Statistical analysis is the process of generating statistics from stored data and analyzing the results to deduce or infer meaning about the underlying dataset or the reality that it attempts to describe.
Statistics is defined as “…the study of the collection, analysis, interpretation, presentation, and organization of data.” That’s basically the same as the definition of data science, and in fact the term data science was initially coined in 2001 by Purdue statistician William S. Cleveland in the title to his paper “Data Science: An Action Plan for Expanding the Technical Areas of the Field of Statistics.”
So you might say that data science essentially is statistical analysis, together with its ancillary technical functions for gathering source data and presenting the analyzed information.
Statistical analysis may be used to:
- Present key findings revealed by a dataset.
- Summarize information.
- Calculate measures of cohesiveness, relevance, or diversity in data.
- Make future predictions based on previously recorded data.
- Test experimental predictions.
Any data scientist will spend much of their day performing some or all of those functions.
Statistical Analysis as a Component of Data Science
Data science programs focus heavily on teaching statistical analysis techniques not only to provide students with particular tools for their future trade, but also to help imbue them with statistical thinking patterns. Data scientists look at data problems in a different way than most people, both because they have the tools to break those problems down in interesting and mathematically valid ways, and also because they have an advanced understanding of probability theory.
Probability theory doesn’t just find use in dusty classrooms and computer labs. It’s an exercise in thinking that changes the way you look at the world. By understanding the mathematical likelihood of certain statistical results, data scientists can tell at a glance whether they are seeing a new and interesting insight emerge from their analysis, or simply a natural distribution of results governed by the laws of chance. Moreover, they can perform the calculations on those results to prove whether they are random or relevant.
Statistical analysis, and the serious mathematical foundation it rests on, is one significant reason why data science is not simply a career that a talented college drop-out can learn through self-study and hard work. A master’s degree in data science, statistics, or mathematics is the only effective way to learn this vital subject matter.

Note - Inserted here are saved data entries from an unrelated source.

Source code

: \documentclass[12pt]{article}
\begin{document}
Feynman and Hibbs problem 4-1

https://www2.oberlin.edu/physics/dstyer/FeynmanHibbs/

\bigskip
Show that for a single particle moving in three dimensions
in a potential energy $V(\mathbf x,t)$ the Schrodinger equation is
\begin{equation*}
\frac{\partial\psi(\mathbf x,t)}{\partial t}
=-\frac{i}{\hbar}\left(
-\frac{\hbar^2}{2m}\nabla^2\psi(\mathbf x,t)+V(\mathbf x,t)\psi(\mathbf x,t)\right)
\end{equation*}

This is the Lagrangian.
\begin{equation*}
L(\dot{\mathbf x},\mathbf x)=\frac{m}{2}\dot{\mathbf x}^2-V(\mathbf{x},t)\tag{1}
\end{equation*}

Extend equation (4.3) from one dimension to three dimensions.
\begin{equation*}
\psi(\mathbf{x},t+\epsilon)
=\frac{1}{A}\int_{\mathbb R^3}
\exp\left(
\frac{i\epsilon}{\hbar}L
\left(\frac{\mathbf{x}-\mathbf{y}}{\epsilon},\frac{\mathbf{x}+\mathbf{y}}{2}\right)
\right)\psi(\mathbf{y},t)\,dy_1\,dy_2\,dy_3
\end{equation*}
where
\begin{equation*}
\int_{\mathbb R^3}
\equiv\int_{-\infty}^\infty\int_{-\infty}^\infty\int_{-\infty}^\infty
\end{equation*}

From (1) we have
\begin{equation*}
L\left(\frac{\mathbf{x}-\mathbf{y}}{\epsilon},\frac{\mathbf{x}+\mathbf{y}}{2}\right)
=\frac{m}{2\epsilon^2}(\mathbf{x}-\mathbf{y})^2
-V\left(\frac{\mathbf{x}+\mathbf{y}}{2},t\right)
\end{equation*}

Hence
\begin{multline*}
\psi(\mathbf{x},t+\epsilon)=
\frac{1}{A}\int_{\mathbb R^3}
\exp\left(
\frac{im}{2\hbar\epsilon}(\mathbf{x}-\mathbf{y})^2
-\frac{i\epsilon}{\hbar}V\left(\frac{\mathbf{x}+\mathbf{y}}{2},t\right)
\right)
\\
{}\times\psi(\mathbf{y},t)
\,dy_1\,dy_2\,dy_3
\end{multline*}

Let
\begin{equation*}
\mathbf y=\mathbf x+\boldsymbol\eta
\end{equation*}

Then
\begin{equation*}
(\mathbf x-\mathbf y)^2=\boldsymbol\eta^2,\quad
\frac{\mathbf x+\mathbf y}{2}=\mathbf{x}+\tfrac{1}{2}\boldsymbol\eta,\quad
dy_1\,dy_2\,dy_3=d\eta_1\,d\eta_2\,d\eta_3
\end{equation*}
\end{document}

Data scientists will learn the core aspects of statistical analysis in any reputable master’s program. These will include tools and techniques like:
- Bayesian analysis
- Judging conditional probability
- Data classification
- Linear regression
- Resampling
- Shrinkage
- Tree-based analysis
Most data scientists will also be exposed to the R programming language as part of their statistical analysis training. R is a highly specialized language for data analysis and has many built-in tools for statistical analysis and data visualization. It’s also highly extensible, so libraries can be created for even more esoteric statistical techniques.
Python, although it was not designed expressly for statistical analysis, is another language commonly used for that purpose. For data scientists, the NumPy library is a must-learn statistical package for the language that offers capabilities approaching those of R, while still allowing a more general purpose, high-performance language to be used for integration and analysis.
Learning to Avoid the Pitfalls of Statistical Data
It’s important for data scientists to be careful when using statistical analysis, and to rigorously apply the methods of testing. As Mark Twain was fond of saying,
There are three kinds of lies: lies, damned lies, and statistics.
This statement is just a more colorful way of pointing out the fact that statistics are both easily manipulated and easily misunderstood outside of context. Simpson’s Paradox is a classic case of this sort of failure. The paradox states that apparently clear trends visible in two or more groups of statistical data can disappear or even reverse when the data is combined.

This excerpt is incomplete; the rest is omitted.